Сам Коллинз не был в этом так уж уверен. Регулярная обязанность писать анонимные статьи и короткие рассказы под псевдонимом Неподражаемый — особенно при условии, что на каждой странице журнала теперь стояла строка «выпускает Чарлз Диккенс», — была не таким преимуществом, как казалось Диккенсу. Читатели могли принять сочинения Уилки за тексты, вышедшие из-под пера более знаменитого автора. Диккенс поспешно ответил Уиллзу, что «такая путаница с авторством… будет для него скорее услугой, чем потерей. Я это ясно вижу». Однако Коллинз протестовал. Он согласился поступить в штат журнала лишь при условии, что там будет выходить по частям его следующий роман — и, конечно, под его собственным именем. Это был замечательный договор, демонстрирующий отличные способности Коллинза в области ведения практических дел. Диккенс сомневался, что роман Коллинза повысит уровень продаж журнала, но дал Уиллзу указание принять требования Коллинза. Однако у него оставались некоторые опасения насчет младшего партнера. Как-то раз он сказал Уиллзу, что Коллинз порой проявляет «ненужную оскорбительность в отношении среднего класса».

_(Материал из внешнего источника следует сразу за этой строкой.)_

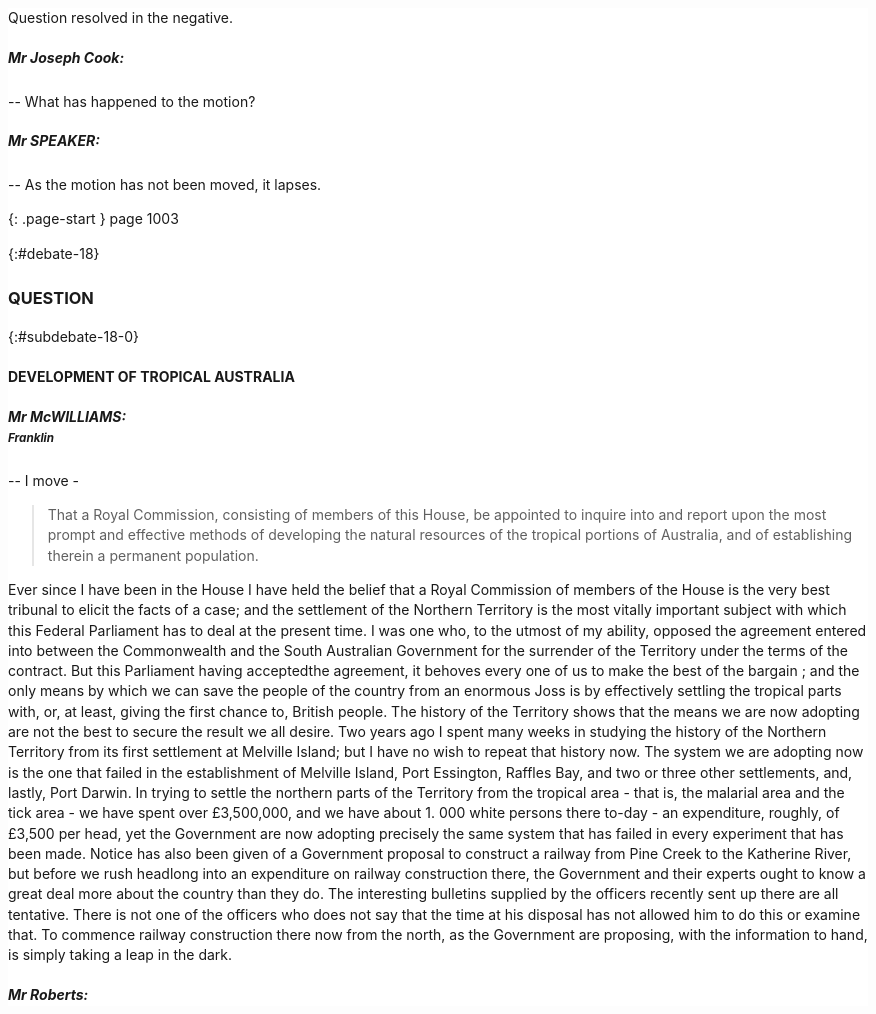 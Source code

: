 Question resolved in the negative. 

##### Mr Joseph Cook:

-- What has happened to the motion? 

##### Mr SPEAKER:

-- As the motion has not been moved, it lapses. 

{: .page-start }
page 1003

{:#debate-18}
### QUESTION

{:#subdebate-18-0}
#### DEVELOPMENT OF TROPICAL AUSTRALIA

##### Mr McWILLIAMS:<br><small class="text-muted">Franklin</small>

-- I move - 

  >That a Royal Commission, consisting of members of this House, be appointed to inquire into and report upon the most prompt and effective methods of developing the natural resources of the tropical portions of Australia, and of establishing therein a permanent population. 

Ever since I have been in the House I have held the belief that a Royal Commission of members of the House is the very best tribunal to elicit the facts of a case; and the settlement of the Northern Territory is the most vitally important subject with which this Federal Parliament has to deal at the present time. I was one who, to the utmost of my ability, opposed the agreement entered into between the Commonwealth and the South Australian Government for the surrender of the Territory under the terms of the contract. But this Parliament having acceptedthe agreement, it behoves every one of us to make the best of the bargain ; and the only means by which we can save the people of the country from an enormous  Joss  is by effectively settling the tropical parts with, or, at least, giving the first chance to, British people. The history of the Territory shows that the means we are now adopting are not the best to secure the result we all desire. Two years ago I spent many weeks in studying  the history of the Northern Territory from its first settlement at Melville Island; but I have no wish to repeat that history now. The system we are adopting now is the one that failed in the establishment of Melville Island, Port Essington, Raffles Bay, and two or three other settlements, and, lastly, Port Darwin. In trying to settle the northern parts of the Territory from the tropical area - that is, the malarial area and the tick area - we have spent over £3,500,000, and we have about 1. 000 white persons there to-day - an expenditure, roughly, of £3,500 per head, yet the Government are now adopting precisely the same system that has failed in every experiment that has been made. Notice has also been given of a Government proposal to construct a railway from Pine Creek to the Katherine River, but before we rush headlong into an expenditure on railway construction there, the Government and their experts ought to know a great deal more about the country than they do. The interesting bulletins supplied by the officers recently sent up there are all tentative. There is not one of the officers who does not say that the time at his disposal has not allowed him to do this or examine that. To commence railway construction there now from the north, as the Government are proposing, with the information to hand, is simply taking a leap in the dark. 

##### Mr Roberts:
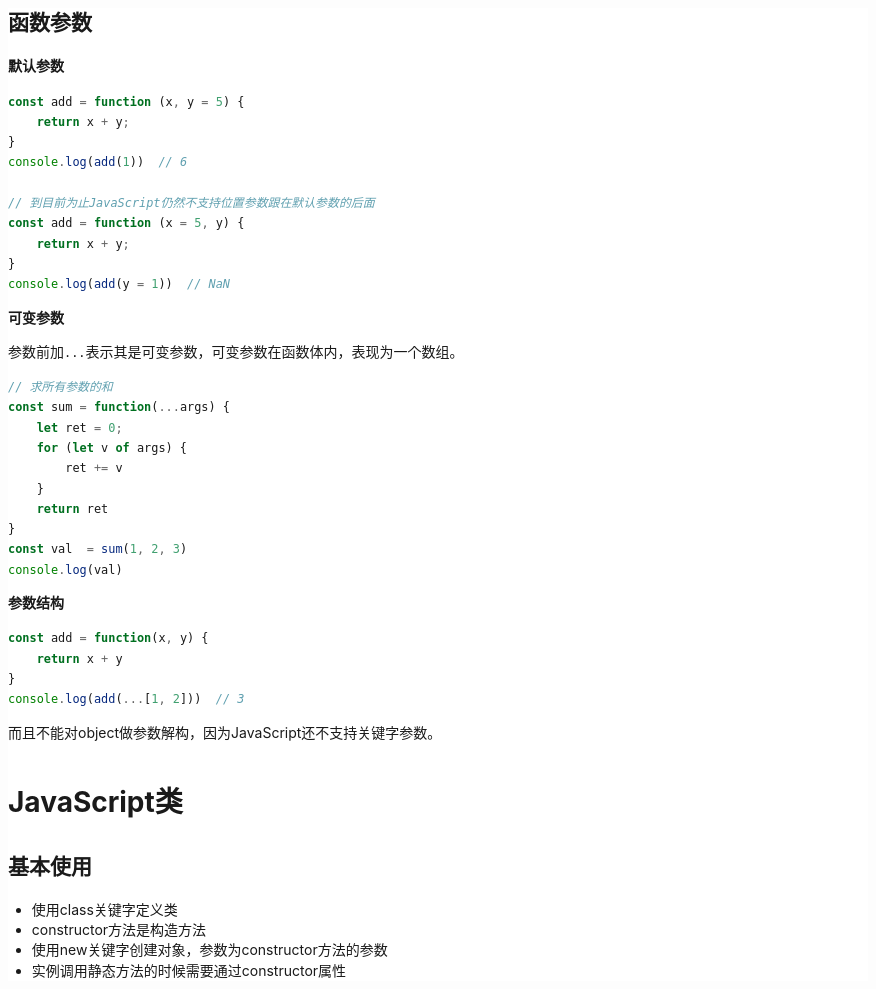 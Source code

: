## 函数参数

**默认参数**

```javascript
const add = function (x, y = 5) {
    return x + y;
}
console.log(add(1))  // 6

// 到目前为止JavaScript仍然不支持位置参数跟在默认参数的后面
const add = function (x = 5, y) {
    return x + y;
}
console.log(add(y = 1))  // NaN
```

**可变参数**

参数前加`...`表示其是可变参数，可变参数在函数体内，表现为一个数组。

```javascript
// 求所有参数的和
const sum = function(...args) {
    let ret = 0;
    for (let v of args) {
        ret += v
    }
    return ret
}
const val  = sum(1, 2, 3)
console.log(val)
```

**参数结构**

```javascript
const add = function(x, y) {
    return x + y
}
console.log(add(...[1, 2]))  // 3
```

而且不能对object做参数解构，因为JavaScript还不支持关键字参数。

# JavaScript类

## 基本使用

- 使用class关键字定义类
- constructor方法是构造方法
- 使用new关键字创建对象，参数为constructor方法的参数
- 实例调用静态方法的时候需要通过constructor属性
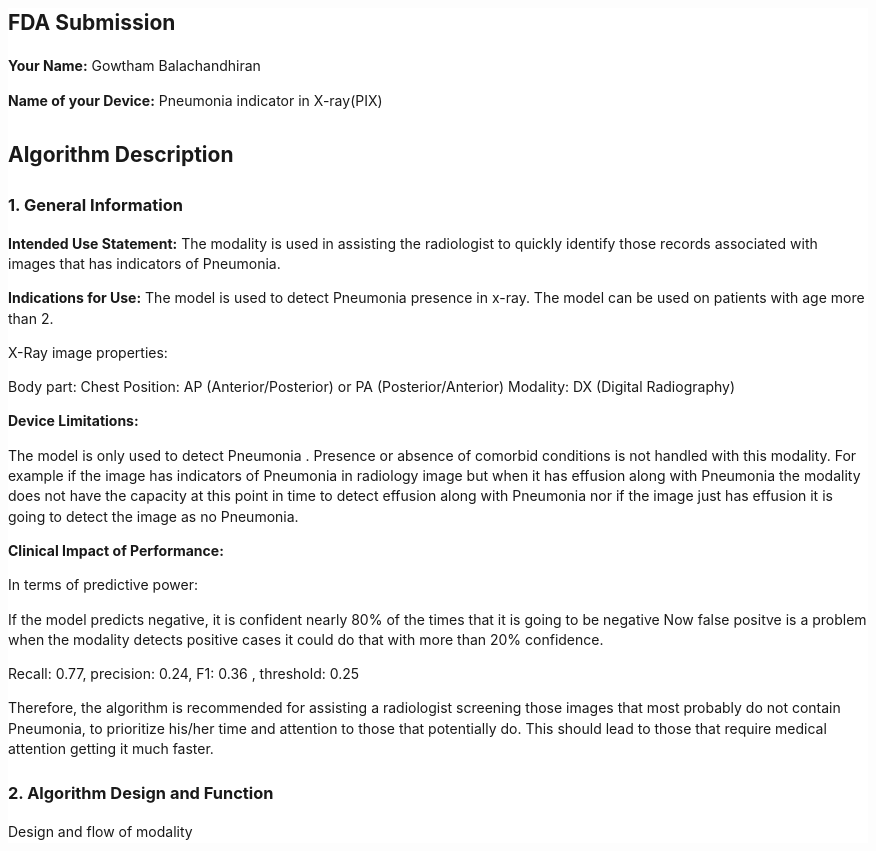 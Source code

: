 ## FDA  Submission

**Your Name:** Gowtham Balachandhiran

**Name of your Device:** Pneumonia indicator in X-ray(PIX)

## Algorithm Description 

### 1. General Information

**Intended Use Statement:** 
The modality is used in assisting the radiologist to quickly identify those records associated with images that has indicators of Pneumonia.

**Indications for Use:**
The model is used to detect Pneumonia presence in x-ray. The model can be used on patients with age more than 2.

X-Ray image properties:

Body part: Chest
Position: AP (Anterior/Posterior) or PA (Posterior/Anterior)
Modality: DX (Digital Radiography)

**Device Limitations:**

The model is only used to detect Pneumonia . Presence or absence of comorbid conditions is not handled with this modality.
For example if the image has indicators of Pneumonia in radiology image but when it has effusion along with Pneumonia the modality does not have the capacity at this point in time to detect effusion along with Pneumonia nor if the image just has effusion it is going to detect the image as no Pneumonia.

**Clinical Impact of Performance:**

In terms of predictive power:

If the model predicts negative, it is confident nearly 80% of the times that it is going to be negative
Now false positve is a problem when the modality detects positive cases it could do that with more than 20% confidence.

Recall: 0.77,  precision: 0.24, F1: 0.36 , threshold: 0.25

Therefore, the algorithm is recommended for assisting a radiologist screening those images that most probably do not contain Pneumonia, to prioritize his/her time and attention to those that potentially do. This should lead to those that require medical attention getting it much faster.


### 2. Algorithm Design and Function

Design and flow of modality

Вскоре Коллинз приступил к работе в Household Words совместно с Диккенсом и другими столпами литературы над созданием коллективного рождественского выпуска. «Крушение “Золотой Мэри” Коллинза, история о кораблекрушении, была заключительным рассказом этого номера. «Я капитан “Золотой Мэри”, - сказал Диккенс одному из друзей, — а мистер Коллинз мой помощник». В это же время Коллинз трудился над «Застывшими глубинами», еще одной историей эмоционального и физического страдания. Он советовался с Диккенсом на всех этапах построения композиции. Он приехал в Гэдсхилл-плейс, загородный дом Диккенса в Кенте, через считаные дни после его приобретения.

При энергичном поощрении со стороны Диккенса основная драматическая нагрузка в пьесе ложилась на Ричарда Уордура — персонажа, которого страстно играл сам Диккенс, стремясь передать его свирепую натуру. Уордур — ревнивый соперник положительного героя Фрэнка Олдерсли в любовной истории, и они случайно оказываются в одной полярной экспедиции, он борется с убийственными порывами в своей душе и одолевает их в высшем акте самоотречения, жертвуя собой. В кульминационной сцене Уордур спасает соперника (его играл Коллинз) из застывших глубин океана. Оба писателя отрастили бороды, чтобы больше походить на полярных исследователей, и Коллинз так привязался к этому образу, что сохранил бороду на всю оставшуюся жизнь.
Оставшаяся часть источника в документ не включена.